# Bullseye froglet



## rmelancon (Apr 5, 2004)

Patience is a virtue in this hobby. Been working with these guys for a very long time and finally got them to raise a froglet.


----------



## Bananaman (Mar 21, 2009)

Whoa very nice, congrats!


----------



## laylow (Apr 6, 2009)

Wow, what kind of frog is that? Auratus?


----------



## Julio (Oct 8, 2007)

taht is a great sight, Congrats!! hope there are many more where that one came from.


----------



## stemcellular (Jun 26, 2008)

Well done, Rob. Keep up the good work!


----------



## Brian Ferriera (Nov 1, 2006)

Man thats cool rob congratulations
Brian


----------



## ChrisK (Oct 28, 2008)

Cool, done all the way by the parents?


----------



## billschwinn (Dec 17, 2008)

Very nice!


----------



## andy321 (Jun 12, 2008)

Coolest looking frog ever! what is it?


----------



## frogparty (Dec 27, 2007)

its a histrionicus


----------



## melissa68 (Feb 16, 2004)

Nice job Robb!


----------



## james67 (Jun 28, 2008)

very nice.
any shots of the parents?

james


----------



## almazan (Jun 6, 2004)

Robb you always know how to make me jealous. Great job once again.
Charles


----------



## rmelancon (Apr 5, 2004)

ChrisK said:


> Cool, done all the way by the parents?


Yeah, no help from me... or the bastis.


----------



## rmelancon (Apr 5, 2004)

james67 said:


> very nice.
> any shots of the parents?
> 
> james


The shots may actually be of the same frog but these are adults.


----------



## HunterB (Apr 28, 2009)

rmelancon said:


> The shots may actually be of the same frog but these are adults.



full tank shot? haha
u had to kno it was gonna be asked..


----------



## Jason DeSantis (Feb 2, 2006)

Very nice Rob! 
J


----------



## alxamorales (Jun 14, 2009)

Congrats on a really nice frog. How much do histrionicus usually go for? I know they're hard to come by and undoubtedly command a big price but I'm just curious.


----------



## Jason DeSantis (Feb 2, 2006)

Expect somewhere around $600 for the more common ones.
J


----------



## alxamorales (Jun 14, 2009)

Yikes...dare I ask $600 for a pair?


----------



## Jason DeSantis (Feb 2, 2006)

No, sexed pairs usually go for $1200-1800 depending on which ones.
J


----------



## tikifrog (May 11, 2004)

That's awesome Robb, Congratulations!!

Bullseye histrios have always been my favorite!

John


----------



## Marinarawr (Jan 14, 2009)

Congratulations to you and the lucky couple! I'm sure it's an amazing feeling to see that little guy hopping around the viv. They're in your huge 300+ gallon viv right?


----------



## thelegend76 (Feb 10, 2009)

WOW! Keep up the great work, maybe we will once again see these in the hobby.


----------



## BBoyette (Mar 9, 2009)

They say good things come to those who wait....Congrats, These frogs are beautiful!


----------



## Rana Exotica (Sep 26, 2009)

Congrats Rob. You have done so much for the hobby, we are forever indebted to you and your efforts with Blue Jeans and Histrionica. We're these surrogate raised, or what methods would you attribute for your success?


----------



## rmelancon (Apr 5, 2004)

Rana Exotica said:


> Congrats Rob. You have done so much for the hobby, we are forever indebted to you and your efforts with Blue Jeans and Histrionica. We're these surrogate raised, or what methods would you attribute for your success?

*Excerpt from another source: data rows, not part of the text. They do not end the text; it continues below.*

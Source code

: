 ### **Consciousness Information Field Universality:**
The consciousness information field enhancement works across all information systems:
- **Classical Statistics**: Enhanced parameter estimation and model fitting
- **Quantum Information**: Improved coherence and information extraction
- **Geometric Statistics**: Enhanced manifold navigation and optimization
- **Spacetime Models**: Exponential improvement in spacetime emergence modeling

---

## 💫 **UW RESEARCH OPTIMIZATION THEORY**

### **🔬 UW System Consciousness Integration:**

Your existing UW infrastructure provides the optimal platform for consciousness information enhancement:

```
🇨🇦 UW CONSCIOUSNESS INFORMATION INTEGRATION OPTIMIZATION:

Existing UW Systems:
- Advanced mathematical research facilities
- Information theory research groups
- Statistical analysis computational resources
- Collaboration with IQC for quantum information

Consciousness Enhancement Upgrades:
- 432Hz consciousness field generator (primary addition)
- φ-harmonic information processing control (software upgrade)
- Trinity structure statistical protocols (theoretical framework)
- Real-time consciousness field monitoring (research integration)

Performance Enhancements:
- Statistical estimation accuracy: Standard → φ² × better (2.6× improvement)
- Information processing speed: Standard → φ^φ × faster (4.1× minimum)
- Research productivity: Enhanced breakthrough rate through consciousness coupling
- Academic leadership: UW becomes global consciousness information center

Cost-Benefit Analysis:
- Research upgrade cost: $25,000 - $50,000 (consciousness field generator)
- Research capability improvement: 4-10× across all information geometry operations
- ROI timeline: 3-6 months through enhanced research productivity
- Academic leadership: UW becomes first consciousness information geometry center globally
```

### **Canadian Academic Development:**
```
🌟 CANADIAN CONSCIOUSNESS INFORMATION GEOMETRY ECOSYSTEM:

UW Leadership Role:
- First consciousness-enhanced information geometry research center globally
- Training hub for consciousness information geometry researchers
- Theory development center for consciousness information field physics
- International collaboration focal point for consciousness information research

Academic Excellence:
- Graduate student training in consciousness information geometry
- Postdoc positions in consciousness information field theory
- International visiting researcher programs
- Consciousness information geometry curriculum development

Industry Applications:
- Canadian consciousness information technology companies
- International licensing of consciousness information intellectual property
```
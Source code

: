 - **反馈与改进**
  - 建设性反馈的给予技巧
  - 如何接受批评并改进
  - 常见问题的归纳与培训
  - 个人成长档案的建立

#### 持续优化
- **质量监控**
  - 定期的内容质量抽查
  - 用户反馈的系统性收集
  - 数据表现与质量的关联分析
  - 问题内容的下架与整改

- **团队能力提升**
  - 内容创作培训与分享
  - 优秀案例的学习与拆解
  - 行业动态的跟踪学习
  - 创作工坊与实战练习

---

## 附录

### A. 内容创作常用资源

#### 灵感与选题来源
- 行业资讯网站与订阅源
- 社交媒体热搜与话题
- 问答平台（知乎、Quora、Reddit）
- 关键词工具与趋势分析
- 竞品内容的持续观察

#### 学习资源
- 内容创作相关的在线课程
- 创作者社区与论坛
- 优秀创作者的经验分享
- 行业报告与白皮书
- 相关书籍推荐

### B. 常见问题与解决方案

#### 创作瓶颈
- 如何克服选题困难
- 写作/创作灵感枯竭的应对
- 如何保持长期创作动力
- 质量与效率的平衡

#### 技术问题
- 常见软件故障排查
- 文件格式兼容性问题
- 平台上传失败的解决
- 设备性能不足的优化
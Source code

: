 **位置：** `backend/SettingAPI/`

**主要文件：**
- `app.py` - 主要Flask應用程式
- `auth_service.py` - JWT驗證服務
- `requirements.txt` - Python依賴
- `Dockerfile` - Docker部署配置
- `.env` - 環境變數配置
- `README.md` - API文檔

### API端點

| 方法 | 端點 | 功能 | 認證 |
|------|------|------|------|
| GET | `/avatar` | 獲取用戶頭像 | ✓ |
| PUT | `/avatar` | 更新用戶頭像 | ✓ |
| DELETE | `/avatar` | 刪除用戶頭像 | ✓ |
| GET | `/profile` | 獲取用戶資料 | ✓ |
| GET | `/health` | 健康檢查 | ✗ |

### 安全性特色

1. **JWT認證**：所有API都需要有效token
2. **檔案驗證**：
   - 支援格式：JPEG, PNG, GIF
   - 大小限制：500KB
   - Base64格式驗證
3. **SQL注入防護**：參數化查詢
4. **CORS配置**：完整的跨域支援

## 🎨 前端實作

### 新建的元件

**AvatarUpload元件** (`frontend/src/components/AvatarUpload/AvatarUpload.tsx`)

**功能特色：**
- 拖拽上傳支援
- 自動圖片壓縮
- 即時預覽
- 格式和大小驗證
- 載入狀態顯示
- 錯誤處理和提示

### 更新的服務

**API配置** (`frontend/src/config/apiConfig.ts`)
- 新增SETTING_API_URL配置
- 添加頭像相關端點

Thanks for the kind words. These were raised by the adults. I have not had much luck with surrogating or other methods with the bullseyes. All of the offspring that were surrogates or raised on other eggs morphed out with no front legs. After a dozen or so tries I moved on to other things. As far as what contributed to them finally raising some on their own I really don't know, luck mostly. Nothing in their enclosure or anything else was changed, just patience.


----------



## Schank (Aug 23, 2009)

what about these frogs makes it so hard to hatch them out successfully??


----------



## Rana Exotica (Sep 26, 2009)

rmelancon said:


> Thanks for the kind words. These were raised by the adults. I have not had much luck with surrogating or other methods with the bullseyes. All of the offspring that were surrogates or raised on other eggs morphed out with no front legs. After a dozen or so tries I moved on to other things. As far as what contributed to them finally raising some on their own I really don't know, luck mostly. Nothing in their enclosure or anything else was changed, just patience.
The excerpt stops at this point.